◆ WHAT YOU ARE ASKED TO DO ◆
List each line of the data that holds the word "conclude".

◆ SUPPLIED DATA ◆
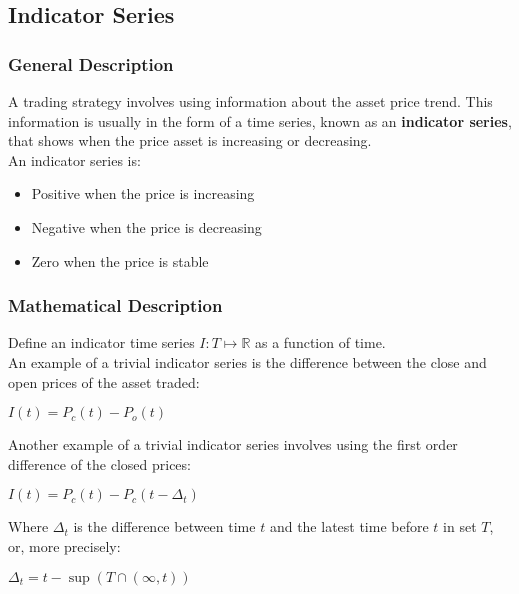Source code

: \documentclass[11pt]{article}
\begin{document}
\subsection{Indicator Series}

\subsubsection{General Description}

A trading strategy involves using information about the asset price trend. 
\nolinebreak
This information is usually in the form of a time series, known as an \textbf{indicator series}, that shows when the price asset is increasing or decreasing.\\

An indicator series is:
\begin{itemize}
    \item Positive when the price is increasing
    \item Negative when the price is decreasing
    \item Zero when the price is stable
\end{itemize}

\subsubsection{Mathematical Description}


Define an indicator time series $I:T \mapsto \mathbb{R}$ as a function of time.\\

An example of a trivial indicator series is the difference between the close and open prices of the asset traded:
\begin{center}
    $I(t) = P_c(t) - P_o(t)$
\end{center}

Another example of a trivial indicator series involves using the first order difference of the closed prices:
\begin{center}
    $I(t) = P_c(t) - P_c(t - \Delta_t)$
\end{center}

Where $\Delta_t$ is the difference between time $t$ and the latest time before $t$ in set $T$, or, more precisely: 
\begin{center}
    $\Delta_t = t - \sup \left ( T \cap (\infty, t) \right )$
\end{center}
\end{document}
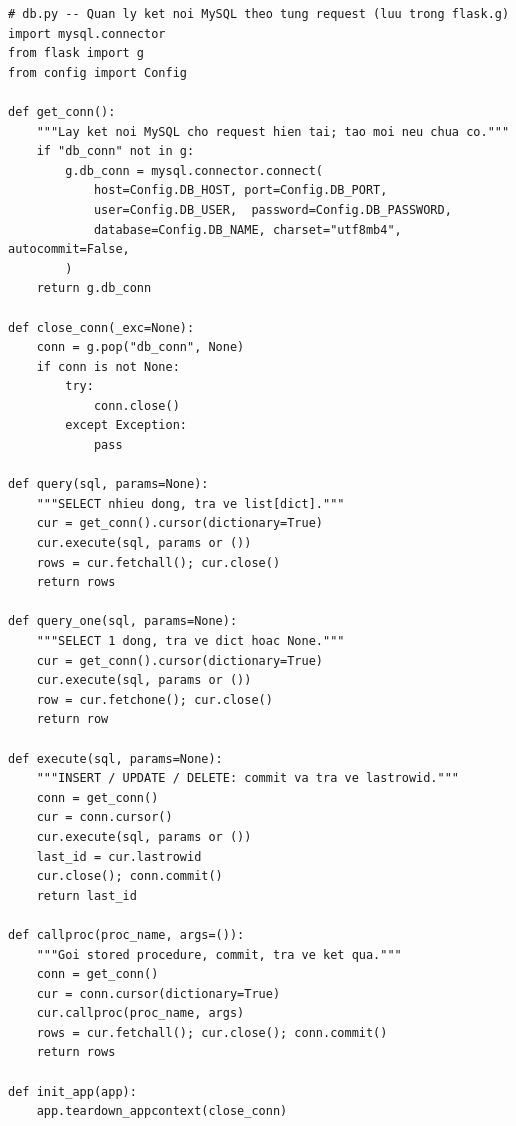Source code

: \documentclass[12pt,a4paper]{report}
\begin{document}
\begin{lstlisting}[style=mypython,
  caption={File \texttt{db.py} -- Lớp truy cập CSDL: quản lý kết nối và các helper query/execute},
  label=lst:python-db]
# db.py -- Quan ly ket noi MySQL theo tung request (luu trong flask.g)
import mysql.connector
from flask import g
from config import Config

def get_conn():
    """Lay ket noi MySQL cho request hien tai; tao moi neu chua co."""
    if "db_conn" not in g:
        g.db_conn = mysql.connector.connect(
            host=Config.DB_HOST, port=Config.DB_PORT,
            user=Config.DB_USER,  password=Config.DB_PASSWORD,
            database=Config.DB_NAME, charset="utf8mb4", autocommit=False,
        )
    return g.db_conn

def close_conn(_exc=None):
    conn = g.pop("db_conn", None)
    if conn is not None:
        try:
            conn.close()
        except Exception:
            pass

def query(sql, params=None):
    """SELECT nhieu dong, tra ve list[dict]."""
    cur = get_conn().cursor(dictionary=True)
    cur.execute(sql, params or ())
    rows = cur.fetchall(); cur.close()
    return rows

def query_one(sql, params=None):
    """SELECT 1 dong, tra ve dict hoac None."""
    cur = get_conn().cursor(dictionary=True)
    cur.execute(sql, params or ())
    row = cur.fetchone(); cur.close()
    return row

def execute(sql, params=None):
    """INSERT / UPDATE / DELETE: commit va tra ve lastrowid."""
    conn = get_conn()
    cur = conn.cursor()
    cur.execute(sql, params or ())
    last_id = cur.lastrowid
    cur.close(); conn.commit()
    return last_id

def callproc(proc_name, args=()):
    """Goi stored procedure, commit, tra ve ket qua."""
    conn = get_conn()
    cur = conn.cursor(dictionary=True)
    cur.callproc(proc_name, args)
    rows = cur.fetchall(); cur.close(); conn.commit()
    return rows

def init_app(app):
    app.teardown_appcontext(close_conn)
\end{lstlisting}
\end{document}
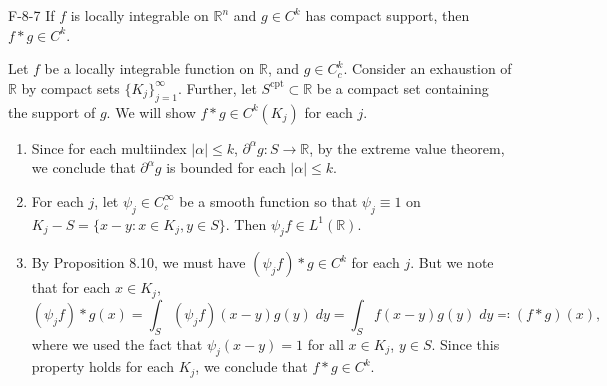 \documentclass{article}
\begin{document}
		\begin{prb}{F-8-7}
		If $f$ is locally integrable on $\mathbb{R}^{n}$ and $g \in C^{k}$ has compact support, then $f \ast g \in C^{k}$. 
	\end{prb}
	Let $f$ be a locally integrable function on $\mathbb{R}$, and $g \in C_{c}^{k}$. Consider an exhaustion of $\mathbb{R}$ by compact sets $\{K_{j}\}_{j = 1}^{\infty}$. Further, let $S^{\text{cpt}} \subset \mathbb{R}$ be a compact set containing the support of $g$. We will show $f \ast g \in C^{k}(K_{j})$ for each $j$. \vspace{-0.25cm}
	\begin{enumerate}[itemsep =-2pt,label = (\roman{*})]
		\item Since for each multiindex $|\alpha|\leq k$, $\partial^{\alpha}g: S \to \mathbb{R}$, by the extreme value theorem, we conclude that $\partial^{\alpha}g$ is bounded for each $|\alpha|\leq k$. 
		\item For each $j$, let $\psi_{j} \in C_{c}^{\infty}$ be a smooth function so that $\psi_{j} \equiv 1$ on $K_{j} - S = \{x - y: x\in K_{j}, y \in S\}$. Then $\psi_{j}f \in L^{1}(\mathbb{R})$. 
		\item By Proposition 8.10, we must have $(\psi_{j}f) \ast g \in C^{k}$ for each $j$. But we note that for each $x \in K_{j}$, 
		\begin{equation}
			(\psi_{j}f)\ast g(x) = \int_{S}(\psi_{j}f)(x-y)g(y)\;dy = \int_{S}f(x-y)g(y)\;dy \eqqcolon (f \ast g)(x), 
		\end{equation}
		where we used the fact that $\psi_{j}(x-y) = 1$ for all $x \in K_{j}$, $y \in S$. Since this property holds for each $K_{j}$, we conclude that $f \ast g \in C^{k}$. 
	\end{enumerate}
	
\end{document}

◆ RESPONSE AREA ◆
		\item Since for each multiindex $|\alpha|\leq k$, $\partial^{\alpha}g: S \to \mathbb{R}$, by the extreme value theorem, we conclude that $\partial^{\alpha}g$ is bounded for each $|\alpha|\leq k$. 
		where we used the fact that $\psi_{j}(x-y) = 1$ for all $x \in K_{j}$, $y \in S$. Since this property holds for each $K_{j}$, we conclude that $f \ast g \in C^{k}$. 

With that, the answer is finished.